Berapa minggu sudah lewat. Mungkin berapa bulan. Aku sudah tidak mengingatnya lagi semenjak Yani dan Ijan tidak pernah lagi datang kemari. Kuhabiskan waktuku memperhatikan pasangan-pasangan lain. Sama romantisnya dengan Yani dan Ijan, beberapa malah berani berciuman.
Disuatu malam yang sepi, saat itu hampir jam tiga pagi. Aku melihat sosok Ijan dan sepeda motor bebeknya. Menepi di bahu jalan, menghadap ke utara kota. Lama dia disana, diam saja seberti beton.
Satu Jam kemudian dia masih disana. Mematikan rokok terakhirnya.
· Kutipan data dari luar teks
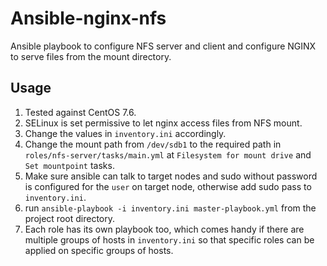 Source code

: # Ansible-nginx-nfs
Ansible playbook to configure NFS server and client and configure NGINX to serve files from the mount directory.

## Usage
1. Tested against CentOS 7.6.
2. SELinux is set permissive to let nginx access files from NFS mount.
3. Change the values in `inventory.ini` accordingly.
4. Change the mount path from `/dev/sdb1` to the required path in `roles/nfs-server/tasks/main.yml` at `Filesystem for mount drive` and `Set mountpoint` tasks.
5. Make sure ansible can talk to target nodes and sudo without password is configured for the `user` on target node, otherwise add sudo pass to `inventory.ini`.
6. run `ansible-playbook -i inventory.ini master-playbook.yml` from the project root directory.
7. Each role has its own playbook too, which comes handy if there are multiple groups of hosts in `inventory.ini` so that specific roles can be applied on specific groups of hosts.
Dia memanjat pagar beton jembatan. Diam sebentar. Tidak ada kendaraan yang lalu lalang.
Dia melompat.

***

Semua hal di dunia ini pasti memiliki alasan mengapa ia bisa ada di dunia ini, dan mengapa hal itu ada seperti apa adanya saat ini. Aku yakin itu, karena sekarang aku tahu alasan keberadaanku.
Alasan keberadaanku awalnya mungkin saja hanya untuk menyatukan jalan pasteur dengan jalan suropati. Alasan berikutnya adalah ada untuk Ijan dan Yani.  
Mungkin jika aku tidak pernah dibangun sepuluh tahun  yang lalu, Yani sekarang masih jaga warung di rumah Abahnya, atau masih kerja di bank, atau bahkan sudah menikah dengan laki-laki lain, bukan Ijan. Mungkin ijan sekarang sudah jadi Ayah yang bertanggung jawab, sudah bekerja, sudah tidak ingat lagi sama Yani.
Tapi nyatanya aku ’ada’ saat ini.
Keberadaanku adalah alasan ketiadaan mereka.